The task:
Only the lines below from the one that contains "Sportradar Code Challenge" through the one that contains "### ⚙️ Tech Stack" should appear in your answer, exact and without pictures.

Start of Dataset content

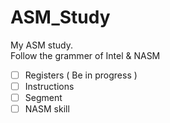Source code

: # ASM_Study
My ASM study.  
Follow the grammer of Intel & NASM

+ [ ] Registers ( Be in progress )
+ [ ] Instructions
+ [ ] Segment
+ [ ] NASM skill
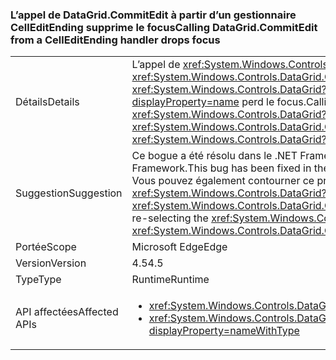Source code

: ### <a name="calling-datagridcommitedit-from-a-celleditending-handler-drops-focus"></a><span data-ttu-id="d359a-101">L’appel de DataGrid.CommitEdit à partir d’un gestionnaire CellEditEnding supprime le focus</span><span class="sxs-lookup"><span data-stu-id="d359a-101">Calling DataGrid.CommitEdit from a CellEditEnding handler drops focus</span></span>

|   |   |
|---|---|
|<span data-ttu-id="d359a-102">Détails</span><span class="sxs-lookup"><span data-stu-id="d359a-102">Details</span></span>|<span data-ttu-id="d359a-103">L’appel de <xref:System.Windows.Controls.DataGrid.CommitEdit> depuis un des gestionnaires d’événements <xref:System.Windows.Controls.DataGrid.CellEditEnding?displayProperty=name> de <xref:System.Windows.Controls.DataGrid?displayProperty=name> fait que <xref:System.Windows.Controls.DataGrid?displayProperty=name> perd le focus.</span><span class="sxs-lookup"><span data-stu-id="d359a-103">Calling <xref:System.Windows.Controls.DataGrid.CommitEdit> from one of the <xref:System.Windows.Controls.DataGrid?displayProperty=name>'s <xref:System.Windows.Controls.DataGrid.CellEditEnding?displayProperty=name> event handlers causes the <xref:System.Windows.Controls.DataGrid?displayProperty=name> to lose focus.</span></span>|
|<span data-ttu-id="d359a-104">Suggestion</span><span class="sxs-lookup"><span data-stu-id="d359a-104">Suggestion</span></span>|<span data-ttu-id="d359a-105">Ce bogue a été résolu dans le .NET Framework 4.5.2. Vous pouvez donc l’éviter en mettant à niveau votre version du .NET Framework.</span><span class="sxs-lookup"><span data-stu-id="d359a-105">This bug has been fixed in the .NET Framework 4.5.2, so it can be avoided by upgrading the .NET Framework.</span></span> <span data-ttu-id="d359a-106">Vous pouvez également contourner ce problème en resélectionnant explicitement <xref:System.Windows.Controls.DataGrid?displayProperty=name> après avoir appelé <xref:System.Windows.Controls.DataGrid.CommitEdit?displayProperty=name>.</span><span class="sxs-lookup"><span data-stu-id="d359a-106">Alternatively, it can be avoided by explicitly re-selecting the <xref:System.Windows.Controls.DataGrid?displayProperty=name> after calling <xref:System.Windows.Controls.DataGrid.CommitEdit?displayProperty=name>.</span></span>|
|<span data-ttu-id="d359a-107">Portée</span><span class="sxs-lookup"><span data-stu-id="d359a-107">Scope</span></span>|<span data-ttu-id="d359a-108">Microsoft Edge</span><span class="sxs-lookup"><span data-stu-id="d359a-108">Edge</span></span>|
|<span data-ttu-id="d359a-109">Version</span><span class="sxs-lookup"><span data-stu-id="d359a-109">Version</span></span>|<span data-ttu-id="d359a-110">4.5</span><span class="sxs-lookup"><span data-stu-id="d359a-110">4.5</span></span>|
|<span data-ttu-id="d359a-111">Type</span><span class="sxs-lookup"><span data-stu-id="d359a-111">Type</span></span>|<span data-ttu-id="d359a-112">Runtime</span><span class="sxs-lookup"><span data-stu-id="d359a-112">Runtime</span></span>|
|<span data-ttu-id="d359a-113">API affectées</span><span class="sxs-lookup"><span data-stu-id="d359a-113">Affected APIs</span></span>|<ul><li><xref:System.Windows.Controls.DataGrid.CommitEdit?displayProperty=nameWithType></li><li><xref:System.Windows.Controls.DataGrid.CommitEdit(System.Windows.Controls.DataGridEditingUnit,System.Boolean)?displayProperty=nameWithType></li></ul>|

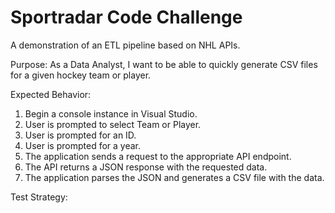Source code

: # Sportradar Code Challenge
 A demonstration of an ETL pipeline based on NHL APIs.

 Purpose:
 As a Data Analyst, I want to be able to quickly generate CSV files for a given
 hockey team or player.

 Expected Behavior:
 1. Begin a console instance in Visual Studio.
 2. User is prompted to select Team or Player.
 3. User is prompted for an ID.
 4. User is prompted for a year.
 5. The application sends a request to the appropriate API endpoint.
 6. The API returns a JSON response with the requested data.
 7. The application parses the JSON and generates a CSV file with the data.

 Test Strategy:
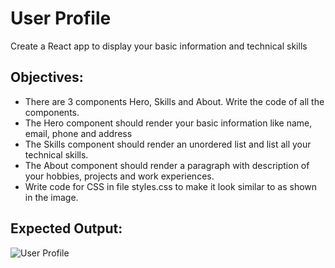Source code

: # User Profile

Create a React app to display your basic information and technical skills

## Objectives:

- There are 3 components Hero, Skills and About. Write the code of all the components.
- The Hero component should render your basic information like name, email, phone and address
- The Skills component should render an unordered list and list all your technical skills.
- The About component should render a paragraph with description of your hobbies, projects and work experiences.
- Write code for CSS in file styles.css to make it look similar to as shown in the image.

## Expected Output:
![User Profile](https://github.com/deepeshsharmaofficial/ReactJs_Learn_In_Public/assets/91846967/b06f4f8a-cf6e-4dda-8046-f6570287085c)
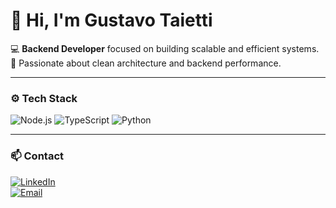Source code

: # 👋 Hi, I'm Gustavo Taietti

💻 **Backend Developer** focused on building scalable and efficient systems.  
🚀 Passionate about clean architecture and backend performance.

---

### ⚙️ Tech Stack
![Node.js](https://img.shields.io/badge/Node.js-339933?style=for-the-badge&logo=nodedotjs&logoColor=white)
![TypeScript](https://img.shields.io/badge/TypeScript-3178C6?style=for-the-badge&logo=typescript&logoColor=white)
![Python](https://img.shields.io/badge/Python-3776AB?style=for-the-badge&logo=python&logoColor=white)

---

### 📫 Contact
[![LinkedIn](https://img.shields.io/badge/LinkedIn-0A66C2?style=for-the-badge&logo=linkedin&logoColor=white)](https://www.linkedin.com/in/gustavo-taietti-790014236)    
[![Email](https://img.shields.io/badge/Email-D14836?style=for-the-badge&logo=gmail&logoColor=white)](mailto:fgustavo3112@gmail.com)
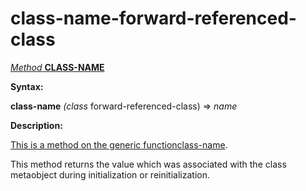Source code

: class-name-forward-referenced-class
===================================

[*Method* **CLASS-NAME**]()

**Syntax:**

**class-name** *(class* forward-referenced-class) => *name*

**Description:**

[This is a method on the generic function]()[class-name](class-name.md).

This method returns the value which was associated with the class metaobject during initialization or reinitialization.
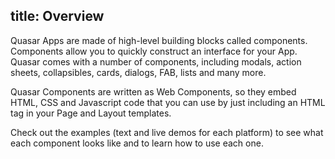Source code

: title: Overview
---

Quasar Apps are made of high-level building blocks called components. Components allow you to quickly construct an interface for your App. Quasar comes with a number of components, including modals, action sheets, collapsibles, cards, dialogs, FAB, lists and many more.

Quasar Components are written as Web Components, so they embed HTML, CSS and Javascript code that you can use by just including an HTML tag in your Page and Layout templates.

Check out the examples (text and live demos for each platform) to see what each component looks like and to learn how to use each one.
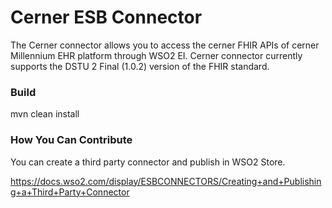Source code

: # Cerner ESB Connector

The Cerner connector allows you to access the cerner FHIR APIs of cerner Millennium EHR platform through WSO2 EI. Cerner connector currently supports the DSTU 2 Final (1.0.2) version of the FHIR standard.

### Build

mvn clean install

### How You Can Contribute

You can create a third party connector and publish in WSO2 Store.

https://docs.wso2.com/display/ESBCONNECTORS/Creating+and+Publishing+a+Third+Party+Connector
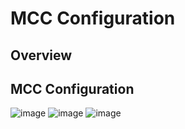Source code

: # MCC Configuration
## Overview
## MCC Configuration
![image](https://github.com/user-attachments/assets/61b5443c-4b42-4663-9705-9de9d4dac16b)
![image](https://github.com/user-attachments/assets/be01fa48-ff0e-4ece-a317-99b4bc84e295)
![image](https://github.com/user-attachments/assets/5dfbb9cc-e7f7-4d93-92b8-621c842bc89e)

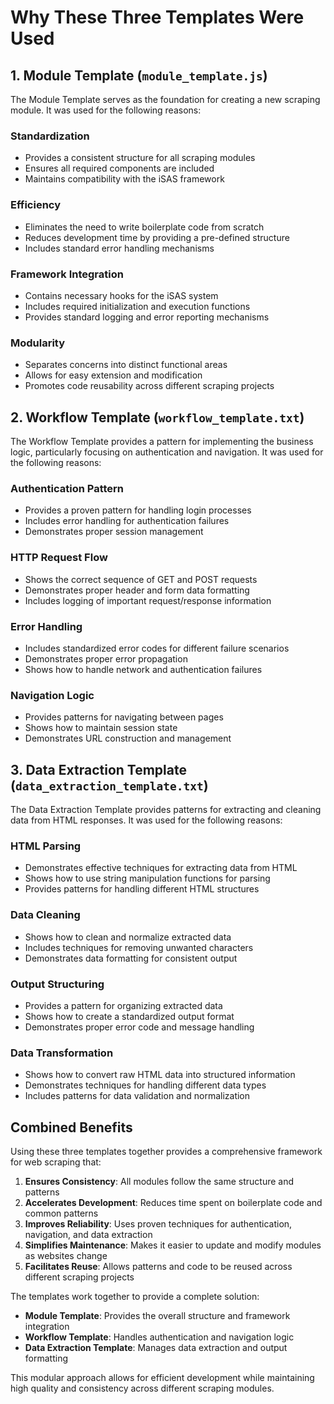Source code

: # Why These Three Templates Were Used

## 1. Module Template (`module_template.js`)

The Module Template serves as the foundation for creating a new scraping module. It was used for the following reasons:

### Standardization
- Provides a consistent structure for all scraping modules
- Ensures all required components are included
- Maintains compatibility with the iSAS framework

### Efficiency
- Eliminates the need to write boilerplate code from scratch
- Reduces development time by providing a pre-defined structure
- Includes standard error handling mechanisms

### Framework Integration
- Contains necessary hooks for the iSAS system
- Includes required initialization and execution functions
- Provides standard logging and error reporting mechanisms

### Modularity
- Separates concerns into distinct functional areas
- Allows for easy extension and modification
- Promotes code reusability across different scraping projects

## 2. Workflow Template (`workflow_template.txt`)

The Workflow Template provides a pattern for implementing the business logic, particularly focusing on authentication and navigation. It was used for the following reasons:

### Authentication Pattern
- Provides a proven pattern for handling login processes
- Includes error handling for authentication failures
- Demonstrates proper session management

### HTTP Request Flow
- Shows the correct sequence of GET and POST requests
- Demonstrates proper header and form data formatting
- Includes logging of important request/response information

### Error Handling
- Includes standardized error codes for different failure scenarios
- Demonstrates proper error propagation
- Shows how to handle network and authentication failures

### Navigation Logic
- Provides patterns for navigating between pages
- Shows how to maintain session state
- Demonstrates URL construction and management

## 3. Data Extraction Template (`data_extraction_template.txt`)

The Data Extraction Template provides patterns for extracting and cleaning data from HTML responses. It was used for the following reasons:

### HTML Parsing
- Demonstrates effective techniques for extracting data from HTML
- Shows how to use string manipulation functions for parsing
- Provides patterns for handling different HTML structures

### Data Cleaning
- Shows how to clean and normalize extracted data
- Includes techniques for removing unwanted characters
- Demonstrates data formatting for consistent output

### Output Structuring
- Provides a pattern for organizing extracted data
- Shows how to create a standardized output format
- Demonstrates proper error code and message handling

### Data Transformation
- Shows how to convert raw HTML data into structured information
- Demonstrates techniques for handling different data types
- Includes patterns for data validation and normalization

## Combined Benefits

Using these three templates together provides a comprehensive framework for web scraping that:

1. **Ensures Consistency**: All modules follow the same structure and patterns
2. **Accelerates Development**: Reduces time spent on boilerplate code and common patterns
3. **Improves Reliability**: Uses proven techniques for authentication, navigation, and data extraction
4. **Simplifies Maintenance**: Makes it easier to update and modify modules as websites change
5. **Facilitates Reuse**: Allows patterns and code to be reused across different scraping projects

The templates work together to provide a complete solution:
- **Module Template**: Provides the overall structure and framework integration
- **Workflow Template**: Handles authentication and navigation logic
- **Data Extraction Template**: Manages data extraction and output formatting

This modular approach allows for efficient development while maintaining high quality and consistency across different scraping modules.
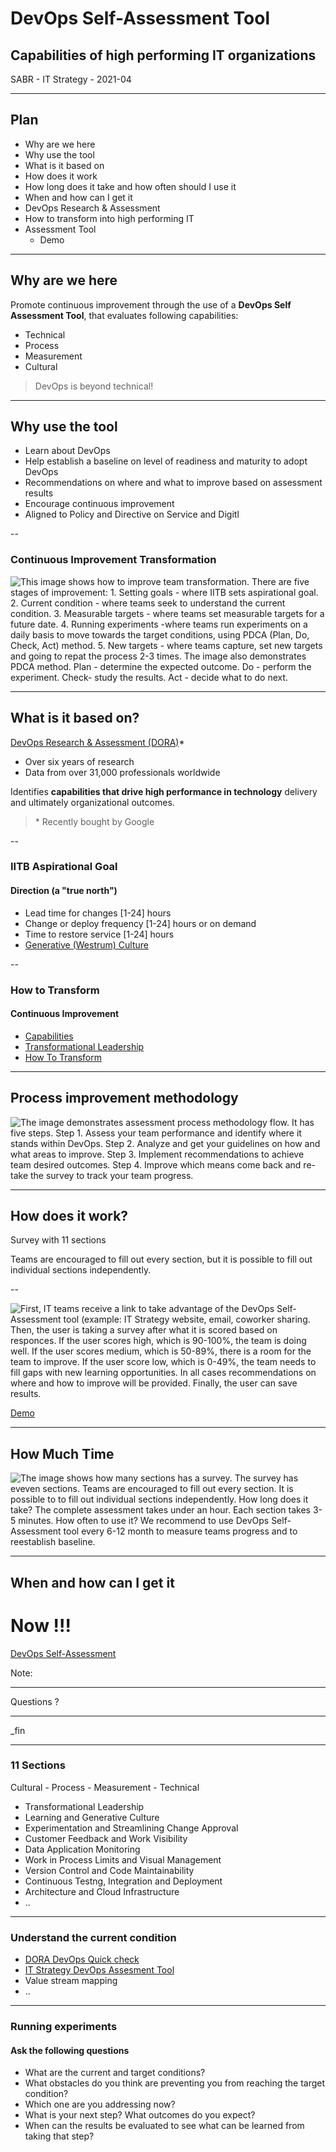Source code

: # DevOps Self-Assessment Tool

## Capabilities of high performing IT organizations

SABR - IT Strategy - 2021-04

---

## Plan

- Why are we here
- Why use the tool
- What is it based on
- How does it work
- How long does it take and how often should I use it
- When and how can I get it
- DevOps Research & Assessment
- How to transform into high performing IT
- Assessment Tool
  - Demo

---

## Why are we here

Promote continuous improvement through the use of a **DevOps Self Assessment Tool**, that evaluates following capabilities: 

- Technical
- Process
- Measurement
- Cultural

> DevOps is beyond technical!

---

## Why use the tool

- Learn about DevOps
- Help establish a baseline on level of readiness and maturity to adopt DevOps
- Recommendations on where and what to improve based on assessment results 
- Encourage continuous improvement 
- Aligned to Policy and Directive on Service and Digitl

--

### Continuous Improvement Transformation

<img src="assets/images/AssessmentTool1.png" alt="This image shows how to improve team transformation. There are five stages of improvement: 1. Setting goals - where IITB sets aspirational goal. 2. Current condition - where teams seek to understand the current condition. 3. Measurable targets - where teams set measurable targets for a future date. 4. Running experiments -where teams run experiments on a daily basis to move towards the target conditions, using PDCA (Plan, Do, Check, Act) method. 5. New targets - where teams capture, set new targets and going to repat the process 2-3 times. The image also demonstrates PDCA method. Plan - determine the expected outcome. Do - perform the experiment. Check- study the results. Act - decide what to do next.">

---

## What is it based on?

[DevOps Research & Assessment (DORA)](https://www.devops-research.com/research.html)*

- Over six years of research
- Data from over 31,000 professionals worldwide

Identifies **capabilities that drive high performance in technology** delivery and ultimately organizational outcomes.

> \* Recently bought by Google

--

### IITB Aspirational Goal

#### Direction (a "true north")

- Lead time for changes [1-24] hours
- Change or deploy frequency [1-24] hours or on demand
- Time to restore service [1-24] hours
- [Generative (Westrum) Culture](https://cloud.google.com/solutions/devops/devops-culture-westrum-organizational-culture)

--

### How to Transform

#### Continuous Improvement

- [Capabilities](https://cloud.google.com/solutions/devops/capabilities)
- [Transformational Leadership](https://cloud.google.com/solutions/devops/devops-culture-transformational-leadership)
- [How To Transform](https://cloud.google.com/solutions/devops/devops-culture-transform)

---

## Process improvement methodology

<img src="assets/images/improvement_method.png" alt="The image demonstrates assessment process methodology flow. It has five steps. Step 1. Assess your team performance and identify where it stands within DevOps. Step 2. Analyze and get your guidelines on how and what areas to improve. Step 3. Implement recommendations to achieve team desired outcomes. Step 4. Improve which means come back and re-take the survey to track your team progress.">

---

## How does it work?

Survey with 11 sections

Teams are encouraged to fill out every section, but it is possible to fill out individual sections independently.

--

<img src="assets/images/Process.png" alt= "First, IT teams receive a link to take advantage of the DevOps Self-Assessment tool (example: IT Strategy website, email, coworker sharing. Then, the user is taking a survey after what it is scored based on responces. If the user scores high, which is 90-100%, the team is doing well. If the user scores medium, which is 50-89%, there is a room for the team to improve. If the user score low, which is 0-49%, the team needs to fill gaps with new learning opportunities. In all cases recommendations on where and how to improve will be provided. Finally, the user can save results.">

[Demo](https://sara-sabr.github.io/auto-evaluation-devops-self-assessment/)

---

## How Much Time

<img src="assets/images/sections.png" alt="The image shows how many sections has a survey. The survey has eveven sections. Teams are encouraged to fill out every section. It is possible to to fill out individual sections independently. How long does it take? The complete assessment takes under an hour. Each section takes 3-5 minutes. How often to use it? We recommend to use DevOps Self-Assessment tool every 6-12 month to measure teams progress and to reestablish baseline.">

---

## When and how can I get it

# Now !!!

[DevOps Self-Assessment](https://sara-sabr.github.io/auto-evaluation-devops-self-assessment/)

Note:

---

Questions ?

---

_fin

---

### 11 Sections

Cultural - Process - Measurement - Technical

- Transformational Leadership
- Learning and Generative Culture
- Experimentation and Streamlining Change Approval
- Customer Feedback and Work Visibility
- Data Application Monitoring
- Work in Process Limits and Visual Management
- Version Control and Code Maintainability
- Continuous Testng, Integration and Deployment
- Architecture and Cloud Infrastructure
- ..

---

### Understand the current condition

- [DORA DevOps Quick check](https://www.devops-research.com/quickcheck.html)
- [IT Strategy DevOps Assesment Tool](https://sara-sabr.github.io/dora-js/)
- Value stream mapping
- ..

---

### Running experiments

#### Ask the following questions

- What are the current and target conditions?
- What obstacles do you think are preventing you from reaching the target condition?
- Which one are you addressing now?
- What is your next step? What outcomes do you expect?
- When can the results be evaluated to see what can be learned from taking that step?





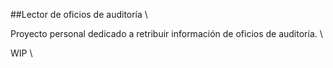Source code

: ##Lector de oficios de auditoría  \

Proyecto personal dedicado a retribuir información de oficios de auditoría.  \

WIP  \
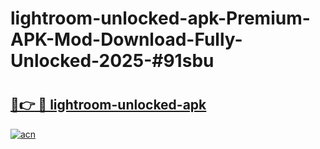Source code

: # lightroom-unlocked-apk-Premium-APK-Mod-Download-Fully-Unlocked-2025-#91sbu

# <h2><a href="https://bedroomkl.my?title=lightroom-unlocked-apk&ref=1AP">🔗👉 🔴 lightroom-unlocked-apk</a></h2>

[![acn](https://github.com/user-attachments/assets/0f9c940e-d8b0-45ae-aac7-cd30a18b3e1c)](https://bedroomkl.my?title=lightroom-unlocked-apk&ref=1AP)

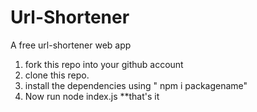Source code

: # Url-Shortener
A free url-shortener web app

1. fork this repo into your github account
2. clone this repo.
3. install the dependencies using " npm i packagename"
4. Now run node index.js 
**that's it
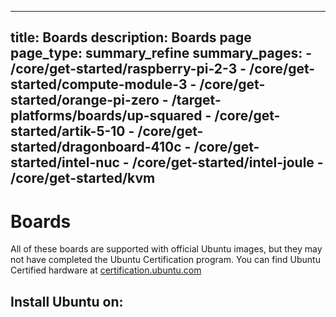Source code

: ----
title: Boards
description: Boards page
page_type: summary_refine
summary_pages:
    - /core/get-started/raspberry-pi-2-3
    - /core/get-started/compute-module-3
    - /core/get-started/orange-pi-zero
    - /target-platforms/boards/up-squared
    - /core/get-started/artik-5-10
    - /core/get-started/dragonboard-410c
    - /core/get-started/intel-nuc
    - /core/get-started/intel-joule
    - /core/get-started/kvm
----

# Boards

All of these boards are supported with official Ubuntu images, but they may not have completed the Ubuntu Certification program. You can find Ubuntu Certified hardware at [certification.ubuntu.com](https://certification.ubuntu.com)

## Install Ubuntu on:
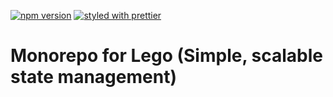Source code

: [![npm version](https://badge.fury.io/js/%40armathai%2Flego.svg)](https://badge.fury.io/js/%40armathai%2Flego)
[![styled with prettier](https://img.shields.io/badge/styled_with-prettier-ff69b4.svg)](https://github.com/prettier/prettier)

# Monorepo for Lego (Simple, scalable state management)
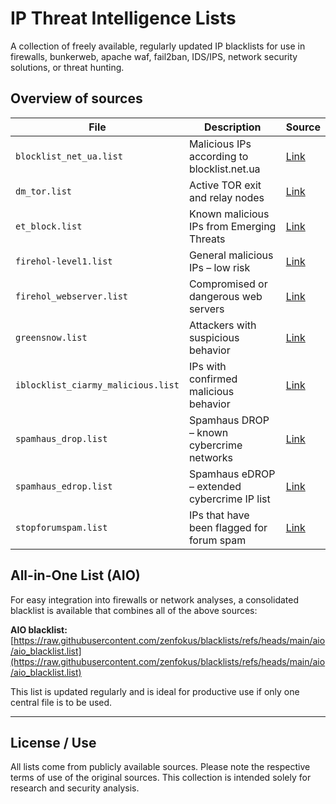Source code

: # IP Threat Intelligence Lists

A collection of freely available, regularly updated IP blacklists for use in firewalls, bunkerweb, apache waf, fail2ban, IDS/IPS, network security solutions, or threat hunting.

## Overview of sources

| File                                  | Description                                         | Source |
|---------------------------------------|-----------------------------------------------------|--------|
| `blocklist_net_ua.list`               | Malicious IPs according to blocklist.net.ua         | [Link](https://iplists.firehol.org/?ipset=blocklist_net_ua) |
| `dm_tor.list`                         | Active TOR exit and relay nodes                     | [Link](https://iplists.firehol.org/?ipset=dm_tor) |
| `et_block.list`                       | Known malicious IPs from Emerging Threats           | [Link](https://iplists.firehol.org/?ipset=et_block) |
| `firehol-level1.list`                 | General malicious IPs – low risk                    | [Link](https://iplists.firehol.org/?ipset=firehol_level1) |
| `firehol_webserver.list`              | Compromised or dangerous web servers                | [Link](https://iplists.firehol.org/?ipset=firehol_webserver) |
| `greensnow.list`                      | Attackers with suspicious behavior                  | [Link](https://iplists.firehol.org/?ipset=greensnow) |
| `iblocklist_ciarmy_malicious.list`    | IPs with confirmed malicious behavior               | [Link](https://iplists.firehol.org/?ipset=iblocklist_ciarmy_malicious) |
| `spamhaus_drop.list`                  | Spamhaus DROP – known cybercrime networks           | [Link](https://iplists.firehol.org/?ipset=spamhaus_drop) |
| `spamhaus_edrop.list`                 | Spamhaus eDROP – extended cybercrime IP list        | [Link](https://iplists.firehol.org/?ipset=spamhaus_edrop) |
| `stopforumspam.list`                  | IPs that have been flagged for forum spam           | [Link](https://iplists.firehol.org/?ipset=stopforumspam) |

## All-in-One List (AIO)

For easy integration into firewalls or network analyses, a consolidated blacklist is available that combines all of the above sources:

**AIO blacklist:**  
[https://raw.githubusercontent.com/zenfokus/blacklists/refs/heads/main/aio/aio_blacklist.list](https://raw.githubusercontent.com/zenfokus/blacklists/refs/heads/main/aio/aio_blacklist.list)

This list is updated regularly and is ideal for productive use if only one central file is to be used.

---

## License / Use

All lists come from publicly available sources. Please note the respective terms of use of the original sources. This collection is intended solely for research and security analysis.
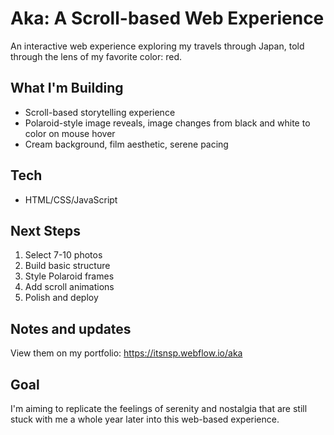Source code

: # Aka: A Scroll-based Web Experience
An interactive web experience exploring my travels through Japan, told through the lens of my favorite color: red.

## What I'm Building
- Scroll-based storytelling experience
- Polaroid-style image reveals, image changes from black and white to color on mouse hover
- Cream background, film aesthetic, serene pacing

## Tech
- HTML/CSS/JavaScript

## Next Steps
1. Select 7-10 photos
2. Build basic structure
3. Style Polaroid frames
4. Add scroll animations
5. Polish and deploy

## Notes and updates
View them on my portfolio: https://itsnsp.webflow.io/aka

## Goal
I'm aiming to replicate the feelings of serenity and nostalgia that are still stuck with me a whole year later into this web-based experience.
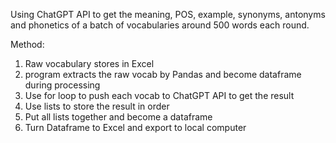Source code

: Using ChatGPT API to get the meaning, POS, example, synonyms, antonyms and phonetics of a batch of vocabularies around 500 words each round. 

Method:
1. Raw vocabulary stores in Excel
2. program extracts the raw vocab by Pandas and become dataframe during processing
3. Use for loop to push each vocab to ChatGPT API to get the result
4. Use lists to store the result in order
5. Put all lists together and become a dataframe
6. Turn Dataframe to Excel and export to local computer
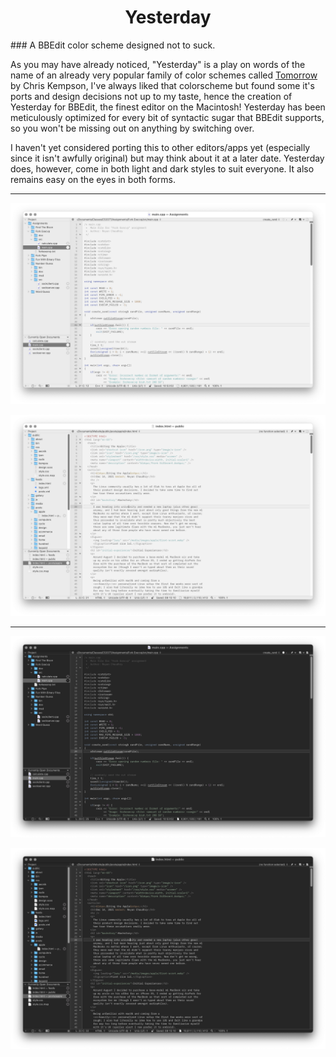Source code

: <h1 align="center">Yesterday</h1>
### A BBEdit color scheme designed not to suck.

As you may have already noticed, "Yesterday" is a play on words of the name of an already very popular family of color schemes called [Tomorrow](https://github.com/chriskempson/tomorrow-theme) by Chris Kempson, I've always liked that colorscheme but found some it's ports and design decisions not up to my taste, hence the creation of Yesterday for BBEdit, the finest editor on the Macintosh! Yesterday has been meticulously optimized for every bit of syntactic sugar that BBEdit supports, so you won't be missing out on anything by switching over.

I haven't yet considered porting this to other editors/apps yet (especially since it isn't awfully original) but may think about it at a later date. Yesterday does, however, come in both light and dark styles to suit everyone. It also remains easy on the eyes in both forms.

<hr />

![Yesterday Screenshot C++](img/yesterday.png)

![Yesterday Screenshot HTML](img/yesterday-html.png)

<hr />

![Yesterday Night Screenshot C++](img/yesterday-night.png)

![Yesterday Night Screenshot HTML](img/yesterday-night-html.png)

End of Dataset content

Result of the task:
: # Sportradar Code Challenge
 A demonstration of an ETL pipeline based on NHL APIs.

 Purpose:
 As a Data Analyst, I want to be able to quickly generate CSV files for a given
 hockey team or player.

 Expected Behavior:
 1. Begin a console instance in Visual Studio.
 2. User is prompted to select Team or Player.
 3. User is prompted for an ID.
 4. User is prompted for a year.
 5. The application sends a request to the appropriate API endpoint.
 6. The API returns a JSON response with the requested data.
 7. The application parses the JSON and generates a CSV file with the data.

 Test Strategy:
Source code

: # User Profile

Create a React app to display your basic information and technical skills

## Objectives:

- There are 3 components Hero, Skills and About. Write the code of all the components.
- The Hero component should render your basic information like name, email, phone and address
- The Skills component should render an unordered list and list all your technical skills.
- The About component should render a paragraph with description of your hobbies, projects and work experiences.
- Write code for CSS in file styles.css to make it look similar to as shown in the image.

## Expected Output:
![User Profile](https://github.com/deepeshsharmaofficial/ReactJs_Learn_In_Public/assets/91846967/b06f4f8a-cf6e-4dda-8046-f6570287085c)
Source code

: # 👋 Hi, I'm Gustavo Taietti

💻 **Backend Developer** focused on building scalable and efficient systems.  
🚀 Passionate about clean architecture and backend performance.

---

### ⚙️ Tech Stack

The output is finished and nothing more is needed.